*** Data for processing Section Begins ***
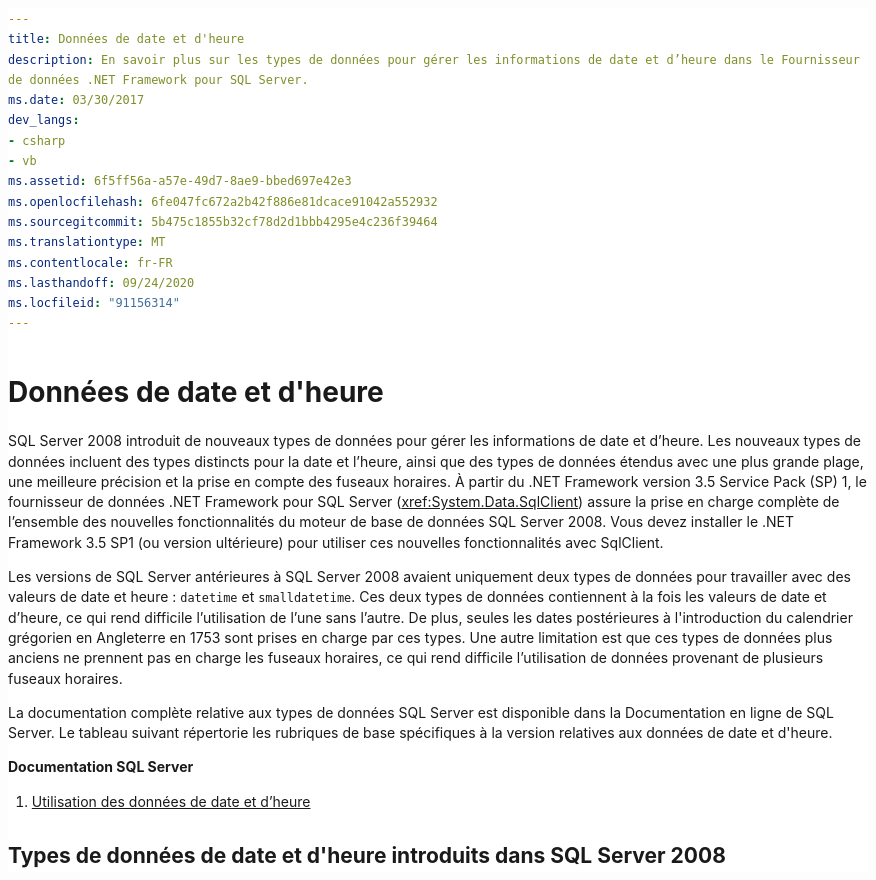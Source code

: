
 ```yaml
---
title: Données de date et d'heure
description: En savoir plus sur les types de données pour gérer les informations de date et d’heure dans le Fournisseur de données .NET Framework pour SQL Server.
ms.date: 03/30/2017
dev_langs:
- csharp
- vb
ms.assetid: 6f5ff56a-a57e-49d7-8ae9-bbed697e42e3
ms.openlocfilehash: 6fe047fc672a2b42f886e81dcace91042a552932
ms.sourcegitcommit: 5b475c1855b32cf78d2d1bbb4295e4c236f39464
ms.translationtype: MT
ms.contentlocale: fr-FR
ms.lasthandoff: 09/24/2020
ms.locfileid: "91156314"
---
```

# <a name="date-and-time-data"></a>Données de date et d'heure

SQL Server 2008 introduit de nouveaux types de données pour gérer les informations de date et d’heure. Les nouveaux types de données incluent des types distincts pour la date et l’heure, ainsi que des types de données étendus avec une plus grande plage, une meilleure précision et la prise en compte des fuseaux horaires. À partir du .NET Framework version 3.5 Service Pack (SP) 1, le fournisseur de données .NET Framework pour SQL Server (<xref:System.Data.SqlClient>) assure la prise en charge complète de l’ensemble des nouvelles fonctionnalités du moteur de base de données SQL Server 2008. Vous devez installer le .NET Framework 3.5 SP1 (ou version ultérieure) pour utiliser ces nouvelles fonctionnalités avec SqlClient.  
  
 Les versions de SQL Server antérieures à SQL Server 2008 avaient uniquement deux types de données pour travailler avec des valeurs de date et heure : `datetime` et `smalldatetime`. Ces deux types de données contiennent à la fois les valeurs de date et d’heure, ce qui rend difficile l’utilisation de l’une sans l’autre. De plus, seules les dates postérieures à l'introduction du calendrier grégorien en Angleterre en 1753 sont prises en charge par ces types. Une autre limitation est que ces types de données plus anciens ne prennent pas en charge les fuseaux horaires, ce qui rend difficile l’utilisation de données provenant de plusieurs fuseaux horaires.  
  
 La documentation complète relative aux types de données SQL Server est disponible dans la Documentation en ligne de SQL Server. Le tableau suivant répertorie les rubriques de base spécifiques à la version relatives aux données de date et d'heure.  
  
 **Documentation SQL Server**  
  
1. [Utilisation des données de date et d’heure](/previous-versions/sql/sql-server-2008/ms180878(v=sql.100))  
  
## <a name="datetime-data-types-introduced-in-sql-server-2008"></a>Types de données de date et d'heure introduits dans SQL Server 2008  
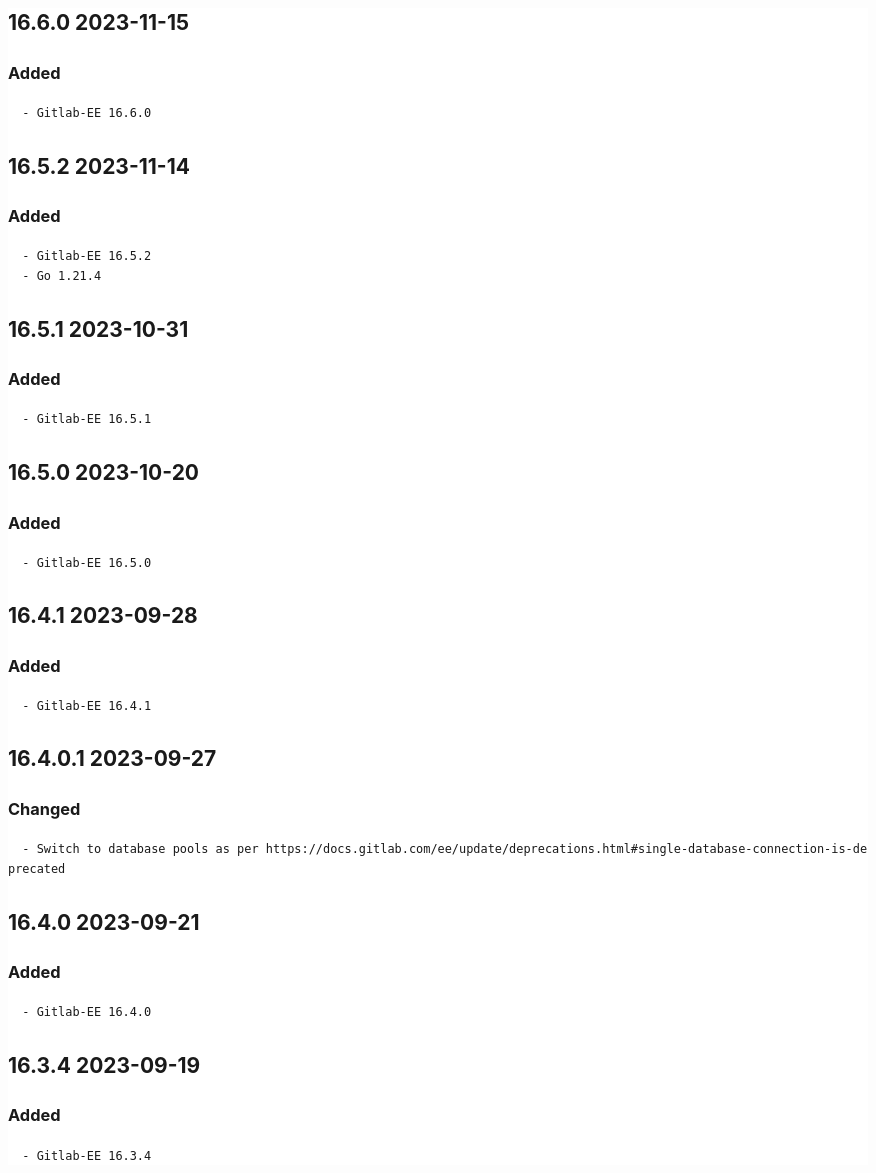 
## 16.6.0 2023-11-15 <dave at tiredofit dot ca>

   ### Added
      - Gitlab-EE 16.6.0


## 16.5.2 2023-11-14 <dave at tiredofit dot ca>

   ### Added
      - Gitlab-EE 16.5.2
      - Go 1.21.4


## 16.5.1 2023-10-31 <dave at tiredofit dot ca>

   ### Added
      - Gitlab-EE 16.5.1


## 16.5.0 2023-10-20 <dave at tiredofit dot ca>

   ### Added
      - Gitlab-EE 16.5.0


## 16.4.1 2023-09-28 <dave at tiredofit dot ca>

   ### Added
      - Gitlab-EE 16.4.1


## 16.4.0.1 2023-09-27 <dave at tiredofit dot ca>

   ### Changed
      - Switch to database pools as per https://docs.gitlab.com/ee/update/deprecations.html#single-database-connection-is-deprecated


## 16.4.0 2023-09-21 <dave at tiredofit dot ca>

   ### Added
      - Gitlab-EE 16.4.0


## 16.3.4 2023-09-19 <dave at tiredofit dot ca>

   ### Added
      - Gitlab-EE 16.3.4
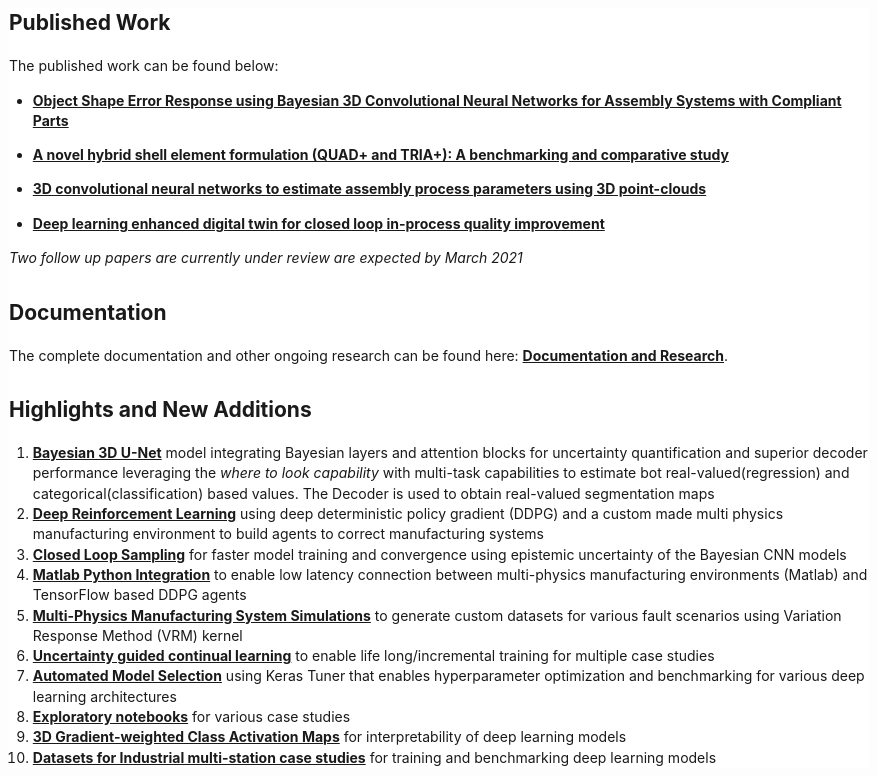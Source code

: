 ## Published Work 
The published work can be found below: 

* [**Object Shape Error Response using Bayesian 3D Convolutional Neural Networks for Assembly Systems with Compliant Parts**](https://ieeexplore.ieee.org/document/9286512)

* [**A novel hybrid shell element formulation (QUAD+ and TRIA+): A benchmarking and comparative study**](https://www.sciencedirect.com/science/article/abs/pii/S0168874X19302021)

* [**3D convolutional neural networks to estimate assembly process parameters using 3D point-clouds**](https://www.researchgate.net/publication/333942071_3D_convolutional_neural_networks_to_estimate_assembly_process_parameters_using_3D_point-clouds)

* [**Deep learning enhanced digital twin for closed loop in-process quality improvement**](https://www.sciencedirect.com/science/article/abs/pii/S0007850620301323)


*Two follow up papers are currently under review are expected by March 2021*


## Documentation
The complete documentation and other ongoing research can be found here: [**Documentation and Research**](https://sumitsinha.github.io/Deep_Learning_for_Manufacturing/html/index.html).


## Highlights and New Additions

1. [**Bayesian 3D U-Net**](https://github.com/sumitsinha/Deep_Learning_for_Manufacturing/blob/master/core/bayes_unet_hybrid_train.py) model integrating Bayesian layers and attention blocks for uncertainty quantification and superior decoder performance leveraging the *where to look capability* with multi-task capabilities to estimate bot real-valued(regression) and categorical(classification) based values. The Decoder is used to obtain real-valued segmentation maps
2.  [**Deep Reinforcement Learning**](https://github.com/sumitsinha/Deep_Learning_for_Manufacturing/tree/master/deep_reinforcement_learning) using deep deterministic policy gradient (DDPG) and a custom made multi physics manufacturing environment to build agents to correct manufacturing systems
3.  [**Closed Loop Sampling**](https://github.com/sumitsinha/Deep_Learning_for_Manufacturing/blob/master/core/dynamic_adaptive_model_train.py) for faster model training and convergence using epistemic uncertainty of the Bayesian CNN models
4.  [**Matlab Python Integration**](https://github.com/sumitsinha/Deep_Learning_for_Manufacturing/tree/master/cae_simulations) to enable low latency connection between multi-physics manufacturing environments (Matlab) and TensorFlow based DDPG agents
5.  [**Multi-Physics Manufacturing System Simulations**](https://github.com/sumitsinha/Deep_Learning_for_Manufacturing/tree/master/cae_simulations/cae_matlab) to generate custom datasets for various fault scenarios using Variation Response Method (VRM) kernel
6.  [**Uncertainty guided continual learning**](https://github.com/sumitsinha/Deep_Learning_for_Manufacturing/tree/master/continual_learning) to enable life long/incremental training for multiple case studies
7.  [**Automated Model Selection**](https://github.com/sumitsinha/Deep_Learning_for_Manufacturing/tree/master/model_selection) using Keras Tuner that enables hyperparameter optimization and benchmarking for various deep learning architectures
8.  [**Exploratory notebooks**](https://github.com/sumitsinha/Deep_Learning_for_Manufacturing/tree/master/assembly_eda_studies) for various case studies
9. [**3D Gradient-weighted Class Activation Maps**](https://github.com/sumitsinha/Deep_Learning_for_Manufacturing/blob/master/core/u_net_model_deploy_multi_output.py) for interpretability of deep learning models 
10.  [**Datasets for Industrial multi-station case studies**](https://github.com/sumitsinha/Deep_Learning_for_Manufacturing/tree/master/pre_trained_models) for training and benchmarking deep learning models 
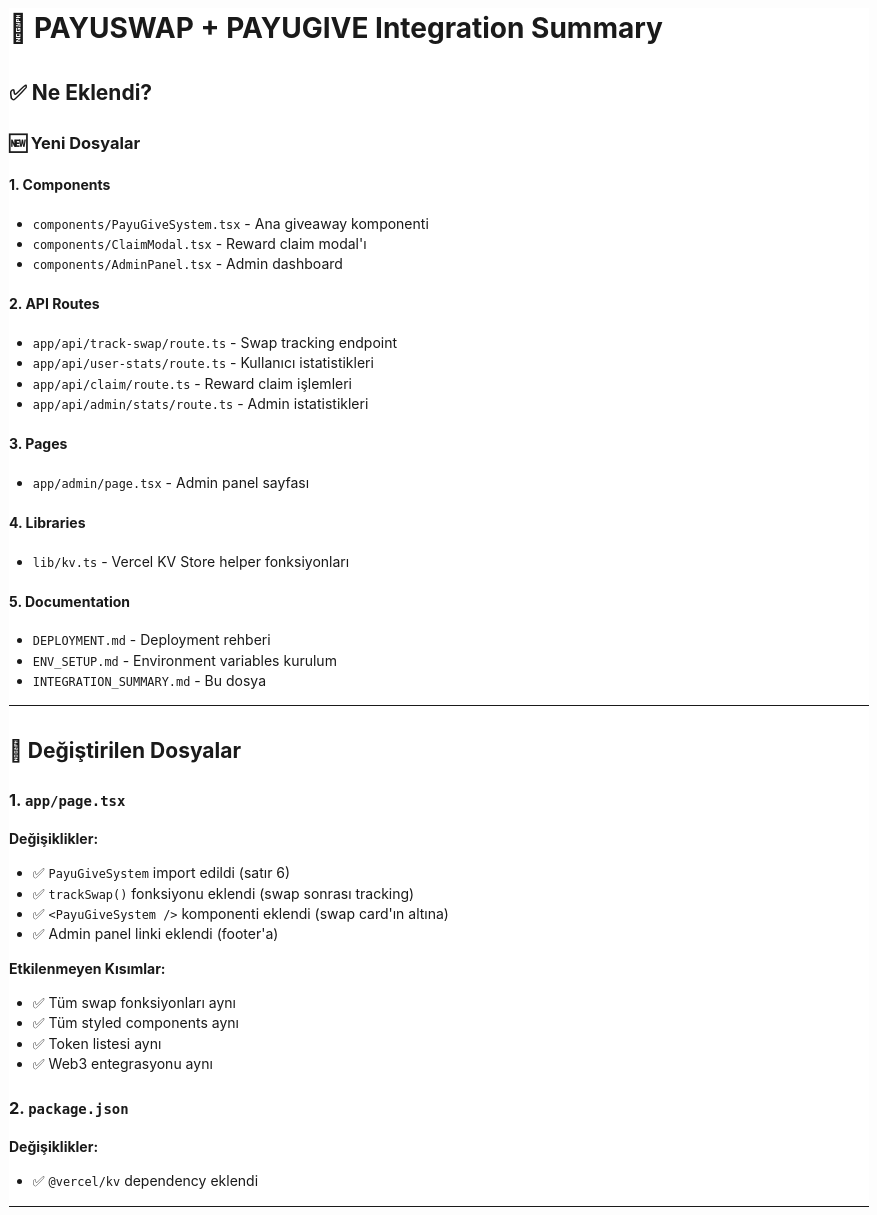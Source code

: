 # 🎯 PAYUSWAP + PAYUGIVE Integration Summary

## ✅ Ne Eklendi?

### 🆕 Yeni Dosyalar

#### 1. Components
- `components/PayuGiveSystem.tsx` - Ana giveaway komponenti
- `components/ClaimModal.tsx` - Reward claim modal'ı
- `components/AdminPanel.tsx` - Admin dashboard

#### 2. API Routes
- `app/api/track-swap/route.ts` - Swap tracking endpoint
- `app/api/user-stats/route.ts` - Kullanıcı istatistikleri
- `app/api/claim/route.ts` - Reward claim işlemleri
- `app/api/admin/stats/route.ts` - Admin istatistikleri

#### 3. Pages
- `app/admin/page.tsx` - Admin panel sayfası

#### 4. Libraries
- `lib/kv.ts` - Vercel KV Store helper fonksiyonları

#### 5. Documentation
- `DEPLOYMENT.md` - Deployment rehberi
- `ENV_SETUP.md` - Environment variables kurulum
- `INTEGRATION_SUMMARY.md` - Bu dosya

---

## 🔧 Değiştirilen Dosyalar

### 1. `app/page.tsx`
**Değişiklikler:**
- ✅ `PayuGiveSystem` import edildi (satır 6)
- ✅ `trackSwap()` fonksiyonu eklendi (swap sonrası tracking)
- ✅ `<PayuGiveSystem />` komponenti eklendi (swap card'ın altına)
- ✅ Admin panel linki eklendi (footer'a)

**Etkilenmeyen Kısımlar:**
- ✅ Tüm swap fonksiyonları aynı
- ✅ Tüm styled components aynı
- ✅ Token listesi aynı
- ✅ Web3 entegrasyonu aynı

### 2. `package.json`
**Değişiklikler:**
- ✅ `@vercel/kv` dependency eklendi

---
*** Data for processing Section Ends ***
■ What to produce
Find the word "connection" in the entries. Copy each line that holds it.

■ Answer box
      - Switch to database pools as per https://docs.gitlab.com/ee/update/deprecations.html#single-database-connection-is-deprecated
4.  [**Matlab Python Integration**](https://github.com/sumitsinha/Deep_Learning_for_Manufacturing/tree/master/cae_simulations) to enable low latency connection between multi-physics manufacturing environments (Matlab) and TensorFlow based DDPG agents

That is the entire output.